Live & Local

Richard Morgan, dressed in slacks and a button-down, sound-checks his banjo with a few bars of The Beverly Hillbillies theme song. Jeannette Muniz, sitting cross-legged in a church dress and heels, tunes her acoustic guitar and invites the audience to move closer to the stage with “Come on up and be our friends.” Most of the crowd, maybe because they’re drinking alcohol instead of gourmet coffee, stays put. Nothing about the duo’s stage presence or music inspires much movement beyond crinkling your face into an expression of polite consideration or, maybe, once they really get cooking, discreetly tapping your foot in time.

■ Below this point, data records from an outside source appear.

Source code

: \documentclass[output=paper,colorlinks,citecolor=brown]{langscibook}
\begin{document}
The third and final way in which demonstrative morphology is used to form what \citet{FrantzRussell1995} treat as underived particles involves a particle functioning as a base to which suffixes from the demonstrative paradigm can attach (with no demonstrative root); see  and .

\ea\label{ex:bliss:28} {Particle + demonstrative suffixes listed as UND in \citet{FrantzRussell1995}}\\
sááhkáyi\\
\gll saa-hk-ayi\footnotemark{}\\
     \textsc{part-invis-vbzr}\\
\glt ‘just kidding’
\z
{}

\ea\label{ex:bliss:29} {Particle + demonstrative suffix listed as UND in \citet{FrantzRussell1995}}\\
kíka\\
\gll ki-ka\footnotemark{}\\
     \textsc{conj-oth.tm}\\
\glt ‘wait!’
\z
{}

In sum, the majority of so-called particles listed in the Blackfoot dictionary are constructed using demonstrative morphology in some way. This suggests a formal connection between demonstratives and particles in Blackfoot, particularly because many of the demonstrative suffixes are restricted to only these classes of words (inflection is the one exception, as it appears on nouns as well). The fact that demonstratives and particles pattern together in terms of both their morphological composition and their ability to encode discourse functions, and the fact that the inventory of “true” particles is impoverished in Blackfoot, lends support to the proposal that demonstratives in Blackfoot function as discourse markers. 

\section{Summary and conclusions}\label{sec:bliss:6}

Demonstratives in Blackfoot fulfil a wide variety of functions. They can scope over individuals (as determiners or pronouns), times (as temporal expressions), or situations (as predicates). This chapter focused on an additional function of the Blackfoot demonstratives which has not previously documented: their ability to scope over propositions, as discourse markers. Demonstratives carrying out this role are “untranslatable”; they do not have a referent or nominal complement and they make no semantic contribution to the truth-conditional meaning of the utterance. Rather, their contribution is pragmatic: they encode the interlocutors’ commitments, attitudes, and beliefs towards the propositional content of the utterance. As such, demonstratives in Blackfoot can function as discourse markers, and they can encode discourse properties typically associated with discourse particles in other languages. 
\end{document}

Show opener “Cheap Confections,” one of just two originals on the set list tonight, has Muniz strumming gentle campfire chord changes while Morgan plucks a clear, complementary banjo riff more Sufjan Stevens than Flatt & Scruggs. I couldn’t shake the feeling I’ve heard this melody somewhere else before, but I also couldn’t get it out of my head for the rest of the weekend.

Jeannette & Richard
Friday, Jul 31
2718 N. St. Mary's

“He is just a friend/ that I see now and then,” Muniz sings, “my soul belongs to you and only/ She was just a tryst/ that I almost missed/ Now she’s wed and feeling lonely.” The melody continues, varying only slightly. “It’s you/ that makes me feel the way I want to,” Muniz concludes in a pretty masterful exploitation of one of pop music’s most lasting conventions: A sugar-voiced young girl singing her undying devotion to a second-person subject. The simplicity of the music coupled with Muniz’s sincerity is charming; it’s not a stretch to picture this song as the Ellen Page and Michael Cera duet closing Juno 2.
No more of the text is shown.